▶ What you will do
I would like the records restated word for word, without the pictures.

▶ Items from a data source
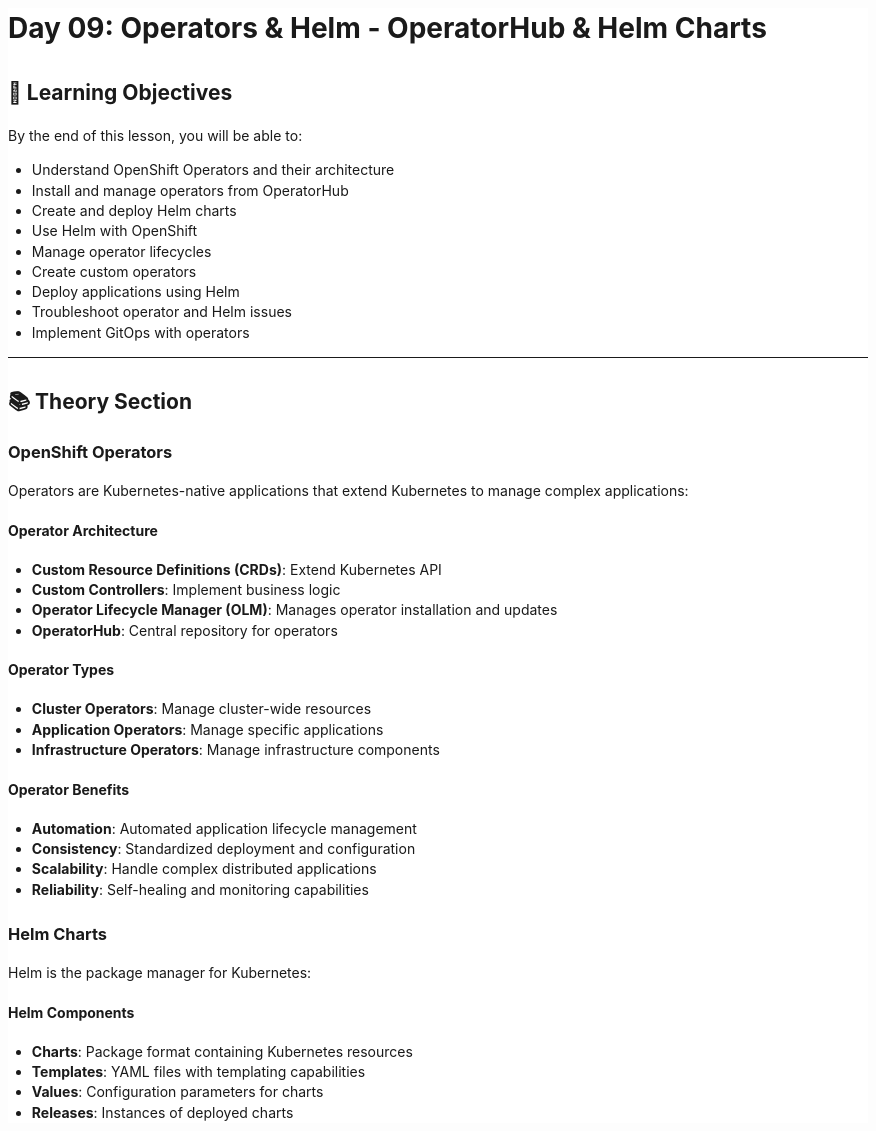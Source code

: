  # Day 09: Operators & Helm - OperatorHub & Helm Charts

## 🎯 Learning Objectives

By the end of this lesson, you will be able to:
- Understand OpenShift Operators and their architecture
- Install and manage operators from OperatorHub
- Create and deploy Helm charts
- Use Helm with OpenShift
- Manage operator lifecycles
- Create custom operators
- Deploy applications using Helm
- Troubleshoot operator and Helm issues
- Implement GitOps with operators

---

## 📚 Theory Section

### OpenShift Operators

Operators are Kubernetes-native applications that extend Kubernetes to manage complex applications:

#### **Operator Architecture**
- **Custom Resource Definitions (CRDs)**: Extend Kubernetes API
- **Custom Controllers**: Implement business logic
- **Operator Lifecycle Manager (OLM)**: Manages operator installation and updates
- **OperatorHub**: Central repository for operators

#### **Operator Types**
- **Cluster Operators**: Manage cluster-wide resources
- **Application Operators**: Manage specific applications
- **Infrastructure Operators**: Manage infrastructure components

#### **Operator Benefits**
- **Automation**: Automated application lifecycle management
- **Consistency**: Standardized deployment and configuration
- **Scalability**: Handle complex distributed applications
- **Reliability**: Self-healing and monitoring capabilities

### Helm Charts

Helm is the package manager for Kubernetes:

#### **Helm Components**
- **Charts**: Package format containing Kubernetes resources
- **Templates**: YAML files with templating capabilities
- **Values**: Configuration parameters for charts
- **Releases**: Instances of deployed charts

▶ Exercise answer
Source code

:  # Day 09: Operators & Helm - OperatorHub & Helm Charts

## 🎯 Learning Objectives

By the end of this lesson, you will be able to:
- Understand OpenShift Operators and their architecture
- Install and manage operators from OperatorHub
- Create and deploy Helm charts
- Use Helm with OpenShift
- Manage operator lifecycles
- Create custom operators
- Deploy applications using Helm
- Troubleshoot operator and Helm issues
- Implement GitOps with operators

---

## 📚 Theory Section

### OpenShift Operators

Operators are Kubernetes-native applications that extend Kubernetes to manage complex applications:

#### **Operator Architecture**
- **Custom Resource Definitions (CRDs)**: Extend Kubernetes API
- **Custom Controllers**: Implement business logic
- **Operator Lifecycle Manager (OLM)**: Manages operator installation and updates
- **OperatorHub**: Central repository for operators

#### **Operator Types**
- **Cluster Operators**: Manage cluster-wide resources
- **Application Operators**: Manage specific applications
- **Infrastructure Operators**: Manage infrastructure components

#### **Operator Benefits**
- **Automation**: Automated application lifecycle management
- **Consistency**: Standardized deployment and configuration
- **Scalability**: Handle complex distributed applications
- **Reliability**: Self-healing and monitoring capabilities

### Helm Charts

Helm is the package manager for Kubernetes:

#### **Helm Components**
- **Charts**: Package format containing Kubernetes resources
- **Templates**: YAML files with templating capabilities
- **Values**: Configuration parameters for charts
- **Releases**: Instances of deployed charts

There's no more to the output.